There is also the issue of DWP’s pension plan that is underfunded by almost $2 billion, a low ball number since it is based on overly optimistic investment rate assumptions.
There are other impediments to completing a deal at a premium price on a timely basis, including overcoming the numerous, mind numbing regulatory hurdles involving the State of California, Washington, DC, and numerous other governmental entities that would be impacted by this transaction.
Furthermore, the sale of this or any proprietary department may also require the affirmative vote of Angelenos who, for the most part, would not be overly receptive to another massive increase in their water and power rates.
But the real “poison pill” for any strategic buyer (most likely another utility) who is willing to pay a premium price is DWP’s union and its leadership, its burdensome work rules which limit operational flexibility and efficiency, and its excessive compensation and benefits package that exceed other regional utilities by at least 30% according the recent report by PA Consulting.
This is a cancer that no sane buyer would want to inject into its current operations.
The sale of DWP is no silver bullet.
This deal will take years to complete, given the numerous regulatory issues, the renegotiation of numerous union contracts and pension arrangements, the massive financing requirements that will most likely exceed $20 billion, and the possible approval by Angelenos.
Rather, the proposed sale of our heritage demonstrates the utter failure of City Hall and its leadership, especially that of Villaraigosa, Garcetti, Greuel, and Zine, the members of the Executive Employee Relations Committee (the “EERC”), who gave away the store in 2007 labor negotiations rather than addressing the Structural Deficit and our infrastructure, all in an effort to advance their political careers and not alienate the campaign funding union leadership.

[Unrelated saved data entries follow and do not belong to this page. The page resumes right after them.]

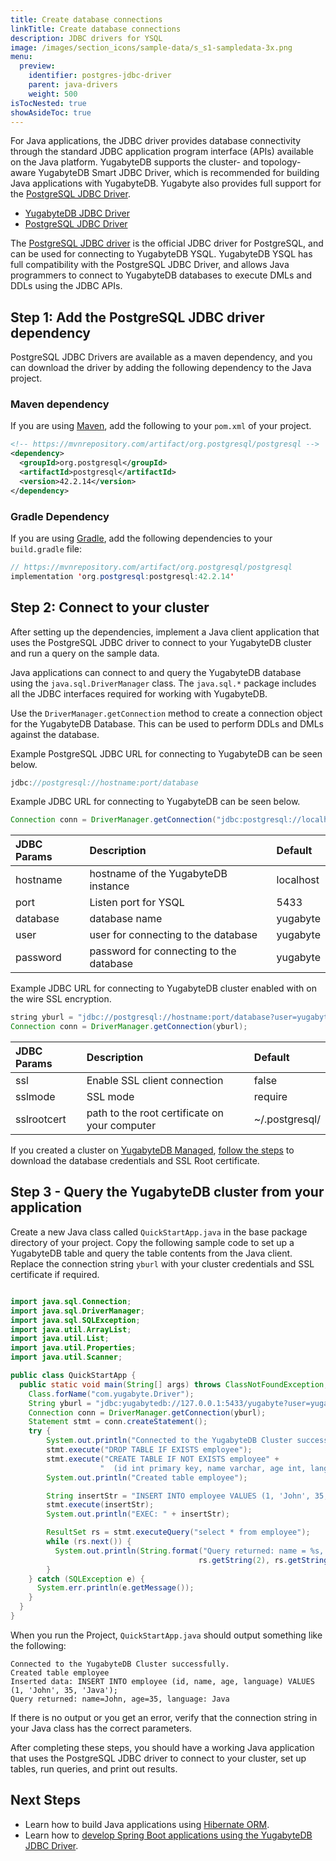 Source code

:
 ```yaml
---
title: Create database connections
linkTitle: Create database connections
description: JDBC drivers for YSQL
image: /images/section_icons/sample-data/s_s1-sampledata-3x.png
menu:
  preview:
    identifier: postgres-jdbc-driver
    parent: java-drivers
    weight: 500
isTocNested: true
showAsideToc: true
---
```

For Java applications, the JDBC driver provides database connectivity through the standard JDBC application program interface (APIs) available on the Java platform. YugabyteDB supports the cluster- and topology-aware YugabyteDB Smart JDBC Driver, which is recommended for building Java applications with YugabyteDB. Yugabyte also provides full support for the [PostgreSQL JDBC Driver](https://jdbc.postgresql.org/).

<ul class="nav nav-tabs-alt nav-tabs-yb">

  <li >
    <a href="/preview/drivers-orms/java/yugabyte-jdbc/" class="nav-link">
      <i class="icon-java-bold" aria-hidden="true"></i>
      YugabyteDB JDBC Driver
    </a>
  </li>

  <li >
    <a href="/preview/drivers-orms/java/postgres-jdbc/" class="nav-link active">
      <i class="icon-postgres" aria-hidden="true"></i>
      PostgreSQL JDBC Driver
    </a>
  </li>

</ul>

The [PostgreSQL JDBC driver](https://jdbc.postgresql.org/) is the official JDBC driver for PostgreSQL, and can be used for connecting to YugabyteDB YSQL. YugabyteDB YSQL has full compatibility with the PostgreSQL JDBC Driver, and allows Java programmers to connect to YugabyteDB databases to execute DMLs and DDLs using the JDBC APIs.

## Step 1: Add the PostgreSQL JDBC driver dependency

PostgreSQL JDBC Drivers are available as a maven dependency, and you can download the driver by adding the following dependency to the Java project.

### Maven dependency

If you are using [Maven](https://maven.apache.org/guides/development/guide-building-maven.html), add the following to your `pom.xml` of your project.

```xml
<!-- https://mvnrepository.com/artifact/org.postgresql/postgresql -->
<dependency>
  <groupId>org.postgresql</groupId>
  <artifactId>postgresql</artifactId>
  <version>42.2.14</version>
</dependency>
```

### Gradle Dependency

If you are using [Gradle](https://docs.gradle.org/current/samples/sample_building_java_applications.html), add the following dependencies to your `build.gradle` file:

```java
// https://mvnrepository.com/artifact/org.postgresql/postgresql
implementation 'org.postgresql:postgresql:42.2.14'
```

## Step 2: Connect to your cluster

After setting up the dependencies, implement a Java client application that uses the PostgreSQL JDBC driver to connect to your YugabyteDB cluster and run a query on the sample data.

Java applications can connect to and query the YugabyteDB database using the `java.sql.DriverManager` class. The `java.sql.*` package includes all the JDBC interfaces required for working with YugabyteDB.

Use the `DriverManager.getConnection` method to create a connection object for the YugabyteDB Database. This can be used to perform DDLs and DMLs against the database.

Example PostgreSQL JDBC URL for connecting to YugabyteDB can be seen below.

```java
jdbc://postgresql://hostname:port/database
```

Example JDBC URL for connecting to YugabyteDB can be seen below.

```java
Connection conn = DriverManager.getConnection("jdbc:postgresql://localhost:5433/yugabyte","yugabyte", "yugabyte");
```

| JDBC Params | Description | Default |
| :---------- | :---------- | :------ |
| hostname  | hostname of the YugabyteDB instance | localhost
| port |  Listen port for YSQL | 5433
| database | database name | yugabyte
| user | user for connecting to the database | yugabyte
| password | password for connecting to the database | yugabyte

Example JDBC URL for connecting to YugabyteDB cluster enabled with on the wire SSL encryption.

```java
string yburl = "jdbc://postgresql://hostname:port/database?user=yugabyte&password=yugabyte&ssl=true&sslmode=verify-full&sslrootcert=~/.postgresql/root.crt"
Connection conn = DriverManager.getConnection(yburl);
```

| JDBC Params | Description | Default |
| :---------- | :---------- | :------ |
| ssl  | Enable SSL client connection   | false
| sslmode | SSL mode  | require
| sslrootcert | path to the root certificate on your computer | ~/.postgresql/

If you created a cluster on [YugabyteDB Managed](https://www.yugabyte.com/cloud/), [follow the steps](/preview/yugabyte-cloud/cloud-connect/connect-applications/) to download the database credentials and SSL Root certificate.

## Step 3 -  Query the YugabyteDB cluster from your application

Create a new Java class called `QuickStartApp.java` in the base package directory of your project. Copy the following sample code to set up a YugabyteDB table and query the table contents from the Java client. Replace the connection string `yburl` with your cluster credentials and SSL certificate if required.

```java

import java.sql.Connection;
import java.sql.DriverManager;
import java.sql.SQLException;
import java.util.ArrayList;
import java.util.List;
import java.util.Properties;
import java.util.Scanner;

public class QuickStartApp {
  public static void main(String[] args) throws ClassNotFoundException, SQLException {
    Class.forName("com.yugabyte.Driver");
    String yburl = "jdbc:yugabytedb://127.0.0.1:5433/yugabyte?user=yugabyte&password=yugabyte";
    Connection conn = DriverManager.getConnection(yburl);
    Statement stmt = conn.createStatement();
    try {
        System.out.println("Connected to the YugabyteDB Cluster successfully.");
        stmt.execute("DROP TABLE IF EXISTS employee");
        stmt.execute("CREATE TABLE IF NOT EXISTS employee" +
                    "  (id int primary key, name varchar, age int, language text)");
        System.out.println("Created table employee");

        String insertStr = "INSERT INTO employee VALUES (1, 'John', 35, 'Java')";
        stmt.execute(insertStr);
        System.out.println("EXEC: " + insertStr);

        ResultSet rs = stmt.executeQuery("select * from employee");
        while (rs.next()) {
          System.out.println(String.format("Query returned: name = %s, age = %s, language = %s",
                                          rs.getString(2), rs.getString(3), rs.getString(4)));
        }
    } catch (SQLException e) {
      System.err.println(e.getMessage());
    }
  }
}
```

When you run the Project, `QuickStartApp.java` should output something like the following:

```text
Connected to the YugabyteDB Cluster successfully.
Created table employee
Inserted data: INSERT INTO employee (id, name, age, language) VALUES (1, 'John', 35, 'Java');
Query returned: name=John, age=35, language: Java
```

If there is no output or you get an error, verify that the connection string in your Java class has the correct parameters.

After completing these steps, you should have a working Java application that uses the PostgreSQL JDBC driver to connect to your cluster, set up tables, run queries, and print out results.

## Next Steps

- Learn how to build Java applications using [Hibernate ORM](../hibernate).
- Learn how to [develop Spring Boot applications using the YugabyteDB JDBC Driver](/preview/integrations/spring-framework/sdyb/).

The sale of DWP (and, for that matter, the Port of Los Angeles, LAX, our parking garages, or any other capital asset) is poor financial policy as the proceeds will be used to finance operating expenses, a sure sign of a bankrupt city.
The proposed sale of DWP is just another example of the City Hall “kicking the can down the road,” hoping to avoid a crisis that drives the City to insolvency.
Unfortunately, the wizards that occupy City Hall do not have the will power or the guts to address the Structural Deficit, where over the next four years labor costs will increase by over $750 million, outstripping the growth in revenues by $300 million.
That is why we need a charter amendment that requires the City to “Live Within Its Means.”
This common sense amendment would require the City to develop and adhere to a Five Year Financial Plan, approve two year balanced budgets based on Generally Accepted Accounting Principles, and, over the next ten years, provide adequate funding for the elimination of the City’s unfunded $10 billion pension liability and the repair and maintenance of our streets, parks, sidewalks, and the rest of our crumbling infrastructure.
We need to say NO to the sale of our Department of Water and Power, not only because the City is selling our heritage, but it is poor fiscal policy. Plus our water and power rates will increase significantly more than large increases that are already in the pipeline.
And finally, would you trust City Hall and all their cronies with $10 billion in cash from the sale of our Department of Water and Power?